Transcribe precisely those lines of the listing that fall between the line containing "## LICENSE ##" and the last line, inclusive of both.
------------------------------------------------------------------------
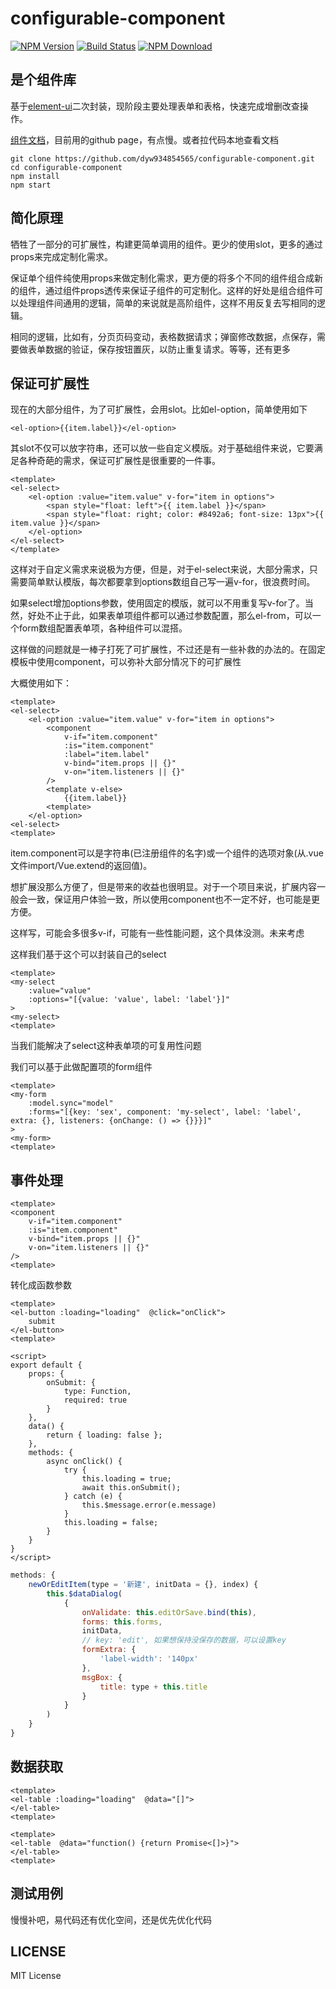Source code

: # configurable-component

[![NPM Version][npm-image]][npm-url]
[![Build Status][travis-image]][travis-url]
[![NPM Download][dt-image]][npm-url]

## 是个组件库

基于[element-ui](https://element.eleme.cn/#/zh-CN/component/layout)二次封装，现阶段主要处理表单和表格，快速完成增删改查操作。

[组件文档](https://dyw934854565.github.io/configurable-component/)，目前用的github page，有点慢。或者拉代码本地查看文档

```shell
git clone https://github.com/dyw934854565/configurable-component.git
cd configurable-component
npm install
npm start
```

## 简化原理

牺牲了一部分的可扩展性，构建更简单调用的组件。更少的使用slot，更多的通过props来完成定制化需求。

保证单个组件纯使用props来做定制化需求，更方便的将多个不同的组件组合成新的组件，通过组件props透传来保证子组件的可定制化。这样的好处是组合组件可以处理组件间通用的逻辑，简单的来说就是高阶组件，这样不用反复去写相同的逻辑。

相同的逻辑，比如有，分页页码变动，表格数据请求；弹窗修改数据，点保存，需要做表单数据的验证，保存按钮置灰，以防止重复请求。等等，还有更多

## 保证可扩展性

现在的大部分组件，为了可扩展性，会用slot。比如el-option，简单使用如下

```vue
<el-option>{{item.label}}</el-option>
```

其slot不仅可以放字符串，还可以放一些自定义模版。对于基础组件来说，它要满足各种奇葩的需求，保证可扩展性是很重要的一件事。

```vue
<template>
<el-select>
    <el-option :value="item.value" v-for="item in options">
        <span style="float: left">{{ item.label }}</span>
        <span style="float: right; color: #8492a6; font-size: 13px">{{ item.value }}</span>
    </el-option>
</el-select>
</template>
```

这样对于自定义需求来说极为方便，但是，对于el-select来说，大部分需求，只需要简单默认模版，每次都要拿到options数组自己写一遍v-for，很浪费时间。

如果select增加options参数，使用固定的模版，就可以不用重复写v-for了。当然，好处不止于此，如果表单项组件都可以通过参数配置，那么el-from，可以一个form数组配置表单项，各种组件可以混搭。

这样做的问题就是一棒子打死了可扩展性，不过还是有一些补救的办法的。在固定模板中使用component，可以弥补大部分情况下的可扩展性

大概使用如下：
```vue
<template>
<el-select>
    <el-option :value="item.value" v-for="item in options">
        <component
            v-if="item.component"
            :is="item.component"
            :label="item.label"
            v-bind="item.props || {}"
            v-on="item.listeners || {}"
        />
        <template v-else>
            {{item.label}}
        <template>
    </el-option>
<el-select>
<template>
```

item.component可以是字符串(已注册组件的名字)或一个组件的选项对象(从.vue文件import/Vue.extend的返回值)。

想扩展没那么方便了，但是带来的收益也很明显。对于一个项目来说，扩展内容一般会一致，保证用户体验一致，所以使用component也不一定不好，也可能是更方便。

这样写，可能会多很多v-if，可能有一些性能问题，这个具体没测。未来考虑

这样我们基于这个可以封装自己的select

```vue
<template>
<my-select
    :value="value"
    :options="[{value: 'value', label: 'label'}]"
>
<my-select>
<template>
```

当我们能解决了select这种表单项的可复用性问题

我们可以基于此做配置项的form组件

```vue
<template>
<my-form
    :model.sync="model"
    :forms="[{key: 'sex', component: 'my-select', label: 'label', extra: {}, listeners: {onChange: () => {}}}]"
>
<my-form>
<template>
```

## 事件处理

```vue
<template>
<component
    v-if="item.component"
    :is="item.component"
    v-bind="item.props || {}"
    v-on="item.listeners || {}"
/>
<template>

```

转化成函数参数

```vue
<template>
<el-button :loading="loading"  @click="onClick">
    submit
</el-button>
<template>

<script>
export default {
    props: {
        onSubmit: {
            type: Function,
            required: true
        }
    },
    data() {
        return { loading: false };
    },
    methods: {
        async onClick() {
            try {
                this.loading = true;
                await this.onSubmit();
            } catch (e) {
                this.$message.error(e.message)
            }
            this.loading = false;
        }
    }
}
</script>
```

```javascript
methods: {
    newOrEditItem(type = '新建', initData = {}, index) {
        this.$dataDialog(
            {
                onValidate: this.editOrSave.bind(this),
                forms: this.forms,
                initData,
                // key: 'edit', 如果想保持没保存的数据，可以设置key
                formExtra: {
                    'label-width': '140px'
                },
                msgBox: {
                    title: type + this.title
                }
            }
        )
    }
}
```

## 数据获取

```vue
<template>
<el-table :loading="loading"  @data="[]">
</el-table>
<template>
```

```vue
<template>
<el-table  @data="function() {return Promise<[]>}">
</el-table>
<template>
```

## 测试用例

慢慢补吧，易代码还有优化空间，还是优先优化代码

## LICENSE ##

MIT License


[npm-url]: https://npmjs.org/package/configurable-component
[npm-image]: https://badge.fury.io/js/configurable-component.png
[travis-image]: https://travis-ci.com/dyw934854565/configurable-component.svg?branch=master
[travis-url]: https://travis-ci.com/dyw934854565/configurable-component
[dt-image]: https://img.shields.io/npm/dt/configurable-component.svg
------------------------------------------------------------------------
◆ **Task solution**
## LICENSE ##

MIT License


[npm-url]: https://npmjs.org/package/configurable-component
[npm-image]: https://badge.fury.io/js/configurable-component.png
[travis-image]: https://travis-ci.com/dyw934854565/configurable-component.svg?branch=master
[travis-url]: https://travis-ci.com/dyw934854565/configurable-component
[dt-image]: https://img.shields.io/npm/dt/configurable-component.svg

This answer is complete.